**** RECORDS FOR THIS TASK

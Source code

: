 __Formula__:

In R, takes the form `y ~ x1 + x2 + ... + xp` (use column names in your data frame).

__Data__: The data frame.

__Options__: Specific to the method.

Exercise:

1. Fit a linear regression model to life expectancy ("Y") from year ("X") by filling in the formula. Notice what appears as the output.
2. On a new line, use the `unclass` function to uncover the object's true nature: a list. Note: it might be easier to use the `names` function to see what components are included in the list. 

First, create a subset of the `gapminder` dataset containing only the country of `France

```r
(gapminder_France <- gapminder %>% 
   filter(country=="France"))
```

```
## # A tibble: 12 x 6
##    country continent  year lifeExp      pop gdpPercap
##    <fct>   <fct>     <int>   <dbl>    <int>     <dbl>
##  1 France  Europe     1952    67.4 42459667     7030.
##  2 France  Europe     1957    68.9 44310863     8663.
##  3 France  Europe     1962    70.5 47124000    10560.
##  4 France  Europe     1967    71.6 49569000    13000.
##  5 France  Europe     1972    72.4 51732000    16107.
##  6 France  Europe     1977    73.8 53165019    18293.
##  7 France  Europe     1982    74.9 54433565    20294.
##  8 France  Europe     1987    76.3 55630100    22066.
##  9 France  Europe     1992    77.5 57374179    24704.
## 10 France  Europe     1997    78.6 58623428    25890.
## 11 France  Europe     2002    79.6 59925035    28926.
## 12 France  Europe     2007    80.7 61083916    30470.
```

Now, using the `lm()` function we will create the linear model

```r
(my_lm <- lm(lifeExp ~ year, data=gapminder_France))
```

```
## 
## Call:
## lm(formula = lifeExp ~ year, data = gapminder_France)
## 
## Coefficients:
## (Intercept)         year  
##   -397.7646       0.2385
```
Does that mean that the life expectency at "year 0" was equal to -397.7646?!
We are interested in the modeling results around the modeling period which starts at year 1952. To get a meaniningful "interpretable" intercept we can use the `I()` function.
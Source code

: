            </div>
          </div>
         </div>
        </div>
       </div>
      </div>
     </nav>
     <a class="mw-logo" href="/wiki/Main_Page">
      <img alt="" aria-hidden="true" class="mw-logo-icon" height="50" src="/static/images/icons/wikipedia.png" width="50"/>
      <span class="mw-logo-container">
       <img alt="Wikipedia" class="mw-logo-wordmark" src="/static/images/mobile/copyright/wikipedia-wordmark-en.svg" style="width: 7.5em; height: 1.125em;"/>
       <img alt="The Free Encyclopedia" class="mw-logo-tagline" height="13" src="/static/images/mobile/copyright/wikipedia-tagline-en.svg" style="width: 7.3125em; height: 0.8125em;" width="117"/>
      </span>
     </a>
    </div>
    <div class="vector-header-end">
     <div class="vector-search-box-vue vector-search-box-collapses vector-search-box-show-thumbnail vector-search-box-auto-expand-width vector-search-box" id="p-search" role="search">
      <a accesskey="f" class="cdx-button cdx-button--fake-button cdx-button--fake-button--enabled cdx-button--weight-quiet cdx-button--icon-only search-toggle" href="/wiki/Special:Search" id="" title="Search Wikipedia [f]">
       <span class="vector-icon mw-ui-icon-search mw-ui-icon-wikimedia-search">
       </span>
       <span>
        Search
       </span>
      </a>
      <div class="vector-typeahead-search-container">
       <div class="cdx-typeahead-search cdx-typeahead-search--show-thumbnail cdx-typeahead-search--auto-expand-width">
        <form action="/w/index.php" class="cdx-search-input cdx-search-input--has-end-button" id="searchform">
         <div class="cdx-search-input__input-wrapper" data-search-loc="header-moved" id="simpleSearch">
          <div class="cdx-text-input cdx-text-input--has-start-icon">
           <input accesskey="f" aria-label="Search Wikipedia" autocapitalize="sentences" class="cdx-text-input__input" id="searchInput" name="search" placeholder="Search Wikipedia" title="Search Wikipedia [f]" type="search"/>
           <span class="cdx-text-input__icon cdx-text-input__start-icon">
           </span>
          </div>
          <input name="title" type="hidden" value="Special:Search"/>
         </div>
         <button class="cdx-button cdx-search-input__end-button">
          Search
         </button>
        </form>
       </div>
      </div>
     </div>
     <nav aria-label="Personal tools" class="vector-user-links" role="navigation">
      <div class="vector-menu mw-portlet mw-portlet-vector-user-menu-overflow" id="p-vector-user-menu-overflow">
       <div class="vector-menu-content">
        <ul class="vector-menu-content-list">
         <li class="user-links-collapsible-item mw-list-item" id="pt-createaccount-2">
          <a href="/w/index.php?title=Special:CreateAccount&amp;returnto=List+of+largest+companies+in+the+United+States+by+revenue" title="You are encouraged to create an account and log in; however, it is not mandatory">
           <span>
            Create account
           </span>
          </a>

********

§ TASK TO CARRY OUT
Where a line above holds the word "button", copy it.

§ TASK RESULT
      <a accesskey="f" class="cdx-button cdx-button--fake-button cdx-button--fake-button--enabled cdx-button--weight-quiet cdx-button--icon-only search-toggle" href="/wiki/Special:Search" id="" title="Search Wikipedia [f]">
        <form action="/w/index.php" class="cdx-search-input cdx-search-input--has-end-button" id="searchform">
         <button class="cdx-button cdx-search-input__end-button">
         </button>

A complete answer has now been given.